Tour: Geotechnical Engineering in Mountainous Terrain – Opportunities and Hazards
Date/Time: Thursday, July 20, 7:00 am – 5:30 pm
Meeting Place: Westin Bayshore Lobby
What are some of the engineering opportunities and hazards associated with living in, or even just travelling through, mountainous terrain? Join us on this scenic bus tour from Vancouver to the world-famous resort of Whistler, British Columbia and find out!
The spectacular Sea to Sky Highway winds its way through British Columbia's Coast Mountains from Vancouver to Pemberton, passing through Squamish and Whistler. The highway travels along precariously steep rock slopes above Howe Sound, then along the raging Squamish and Cheakamus Rivers, past stunning waterfalls and glacier capped peaks.
Historically, the highway corridor has been susceptible to frequent landslides, channelized debris flows, and structurally controlled rockslides, sometimes with devastating consequences, prior to recent highway upgrades. The tour will include stops at several landslide mitigation features, including a debris flow flume, retaining structures, sections of extensive rock slope stabilization and drapes. We'll also take the beautiful Sea to Sky Gondola to gain a wider perspective on the regional geomorphology, as well as majestic views of the Howe Sound fjord.

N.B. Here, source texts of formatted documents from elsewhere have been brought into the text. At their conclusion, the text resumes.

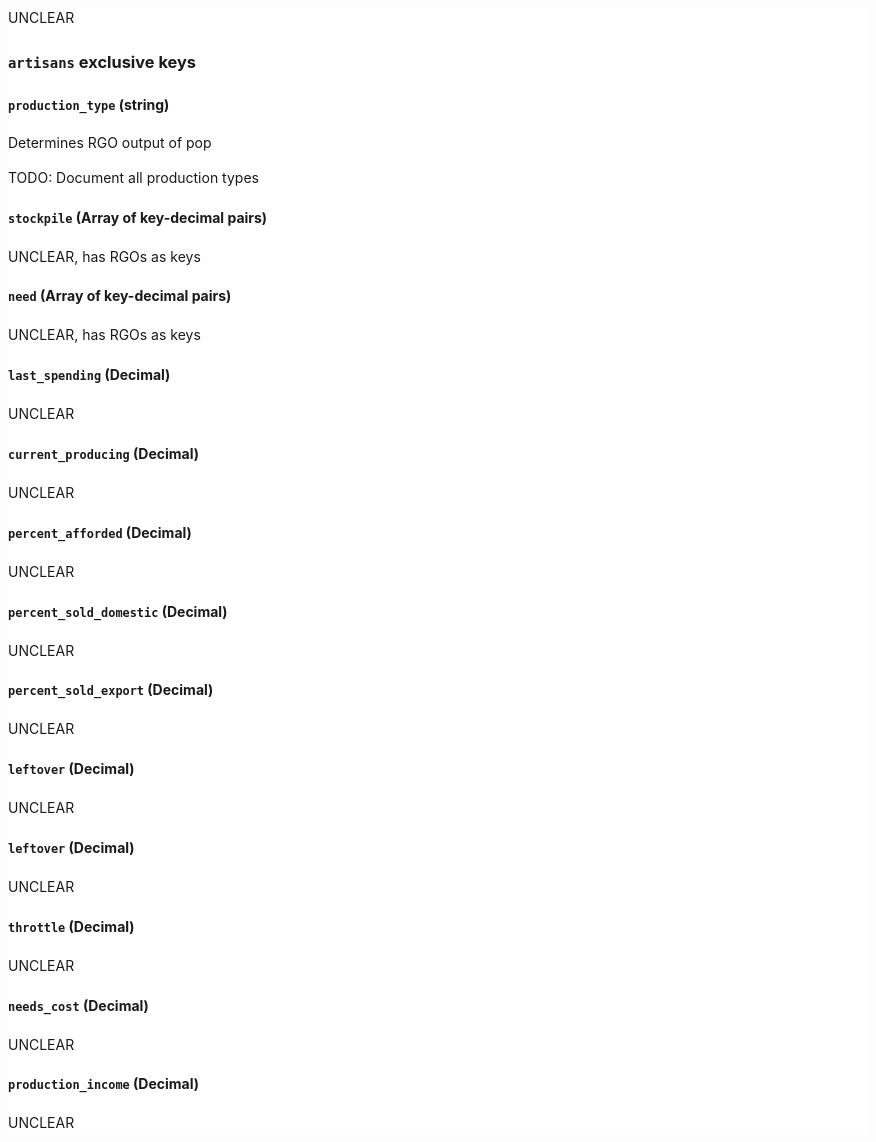 UNCLEAR

### `artisans` exclusive keys

#### `production_type` (string)

Determines RGO output of pop

TODO: Document all production types

#### `stockpile` (Array of key-decimal pairs)

UNCLEAR, has RGOs as keys

#### `need` (Array of key-decimal pairs)

UNCLEAR, has RGOs as keys

#### `last_spending` (Decimal)

UNCLEAR

#### `current_producing` (Decimal)

UNCLEAR

#### `percent_afforded` (Decimal)

UNCLEAR

#### `percent_sold_domestic` (Decimal)

UNCLEAR

#### `percent_sold_export` (Decimal)

UNCLEAR

#### `leftover` (Decimal)

UNCLEAR


#### `leftover` (Decimal)

UNCLEAR

#### `throttle` (Decimal)

UNCLEAR

#### `needs_cost` (Decimal)

UNCLEAR

#### `production_income` (Decimal)

UNCLEAR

In recent years, significant highway improvements were undertaken to widen sections of the highway from two lanes to four and to improve safety. Given the extreme topography, much of the highway was built on steep slopes along Howe Sound. Innovative foundation solutions were required to overcome the constraints of steep rock slopes above the road, steep slopes below, and the existence of a CN railway line at the base of the slope. On top of all that, the road had to remain open to traffic throughout construction.
Our tour will include stops at several points along the highway illustrating typical foundation solutions, including rock anchorages for piers founded on steep rock to support cantilevered sections of road deck, concrete starter walls anchored to the steep rock to support MSE walls, and MSE walls founded directly over existing rock fill slopes.
At our turn-around point in Whistler, we'll stop at the Fitzsimmons Creek Debris Barrier and the Fitzsimmons Creek Hydroelectric Project, both innovative designs incorporating a number of fascinating solutions to geotechnical hazards and hydroelectric opportunities.
If you want your fill of beautiful, natural British Columbia all in one day, you really can't do better than this tour!
- Coffee and snacks
- Return transportation
- Attraction entry fees
What to wear: Comfortable clothing and walking shoes, plus rain gear, depending on weather.